● **TASK TO COMPLETE**
What you return must be exactly the lines running from the one with "- 🌱 I’m currently wanting" to the end of the data below, inclusive, and nothing more.

● **DATA TO USE**

- Opening Delimiter -

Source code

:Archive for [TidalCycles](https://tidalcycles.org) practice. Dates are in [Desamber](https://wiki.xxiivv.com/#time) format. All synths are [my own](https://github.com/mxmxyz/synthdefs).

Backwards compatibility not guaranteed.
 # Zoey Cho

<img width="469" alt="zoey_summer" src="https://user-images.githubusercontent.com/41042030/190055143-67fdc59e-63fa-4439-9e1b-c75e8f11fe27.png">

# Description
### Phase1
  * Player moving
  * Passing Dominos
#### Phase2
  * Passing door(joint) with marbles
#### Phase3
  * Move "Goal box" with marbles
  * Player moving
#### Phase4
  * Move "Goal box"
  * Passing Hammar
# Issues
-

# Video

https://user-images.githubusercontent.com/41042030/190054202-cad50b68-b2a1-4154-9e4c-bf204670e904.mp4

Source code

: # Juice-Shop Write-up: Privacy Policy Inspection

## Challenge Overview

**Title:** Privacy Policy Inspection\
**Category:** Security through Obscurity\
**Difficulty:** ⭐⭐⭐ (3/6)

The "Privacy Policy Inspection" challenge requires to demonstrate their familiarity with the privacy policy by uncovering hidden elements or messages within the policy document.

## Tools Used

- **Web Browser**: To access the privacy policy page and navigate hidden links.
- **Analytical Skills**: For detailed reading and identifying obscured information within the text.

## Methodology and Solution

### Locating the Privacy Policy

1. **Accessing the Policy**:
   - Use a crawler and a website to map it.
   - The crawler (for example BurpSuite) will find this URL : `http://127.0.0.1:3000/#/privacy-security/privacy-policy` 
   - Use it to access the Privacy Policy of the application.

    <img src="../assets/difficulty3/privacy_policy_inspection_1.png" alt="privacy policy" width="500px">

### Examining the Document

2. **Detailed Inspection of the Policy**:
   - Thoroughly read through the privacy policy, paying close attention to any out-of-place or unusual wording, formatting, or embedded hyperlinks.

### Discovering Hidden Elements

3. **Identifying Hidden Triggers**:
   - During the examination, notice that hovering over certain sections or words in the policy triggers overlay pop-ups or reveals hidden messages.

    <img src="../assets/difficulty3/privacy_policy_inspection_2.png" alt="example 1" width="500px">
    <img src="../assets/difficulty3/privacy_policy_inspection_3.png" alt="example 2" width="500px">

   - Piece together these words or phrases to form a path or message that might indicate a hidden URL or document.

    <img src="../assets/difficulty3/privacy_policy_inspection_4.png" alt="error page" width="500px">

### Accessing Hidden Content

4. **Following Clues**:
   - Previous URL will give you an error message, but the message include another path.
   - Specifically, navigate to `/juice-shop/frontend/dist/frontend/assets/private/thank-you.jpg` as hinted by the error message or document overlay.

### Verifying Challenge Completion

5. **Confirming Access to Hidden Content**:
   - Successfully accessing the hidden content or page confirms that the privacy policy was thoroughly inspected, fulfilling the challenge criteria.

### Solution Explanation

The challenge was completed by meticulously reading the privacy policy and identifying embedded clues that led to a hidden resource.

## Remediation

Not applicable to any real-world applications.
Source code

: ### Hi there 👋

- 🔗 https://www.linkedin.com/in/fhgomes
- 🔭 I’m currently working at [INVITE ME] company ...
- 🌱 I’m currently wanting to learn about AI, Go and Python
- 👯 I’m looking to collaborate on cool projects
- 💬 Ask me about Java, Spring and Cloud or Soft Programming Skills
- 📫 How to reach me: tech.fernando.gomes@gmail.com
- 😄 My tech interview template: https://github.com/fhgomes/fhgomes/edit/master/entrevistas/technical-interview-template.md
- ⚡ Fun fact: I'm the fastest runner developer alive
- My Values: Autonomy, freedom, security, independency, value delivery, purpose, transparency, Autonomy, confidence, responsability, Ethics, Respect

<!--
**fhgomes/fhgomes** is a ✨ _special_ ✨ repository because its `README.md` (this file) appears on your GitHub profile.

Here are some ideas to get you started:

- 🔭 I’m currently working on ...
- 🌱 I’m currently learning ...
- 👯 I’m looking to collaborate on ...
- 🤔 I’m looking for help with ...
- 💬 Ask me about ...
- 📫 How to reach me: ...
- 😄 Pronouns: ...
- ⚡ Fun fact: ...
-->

- Closing Delimiter -

● **ANSWER SPACE**
- 🌱 I’m currently wanting to learn about AI, Go and Python
- 👯 I’m looking to collaborate on cool projects
- 💬 Ask me about Java, Spring and Cloud or Soft Programming Skills
- 📫 How to reach me: tech.fernando.gomes@gmail.com
- 😄 My tech interview template: https://github.com/fhgomes/fhgomes/edit/master/entrevistas/technical-interview-template.md
- ⚡ Fun fact: I'm the fastest runner developer alive
- My Values: Autonomy, freedom, security, independency, value delivery, purpose, transparency, Autonomy, confidence, responsability, Ethics, Respect

<!--
**fhgomes/fhgomes** is a ✨ _special_ ✨ repository because its `README.md` (this file) appears on your GitHub profile.

Here are some ideas to get you started:

- 🔭 I’m currently working on ...
- 🌱 I’m currently learning ...
- 👯 I’m looking to collaborate on ...
- 🤔 I’m looking for help with ...
- 💬 Ask me about ...
- 📫 How to reach me: ...
- 😄 Pronouns: ...
- ⚡ Fun fact: ...
-->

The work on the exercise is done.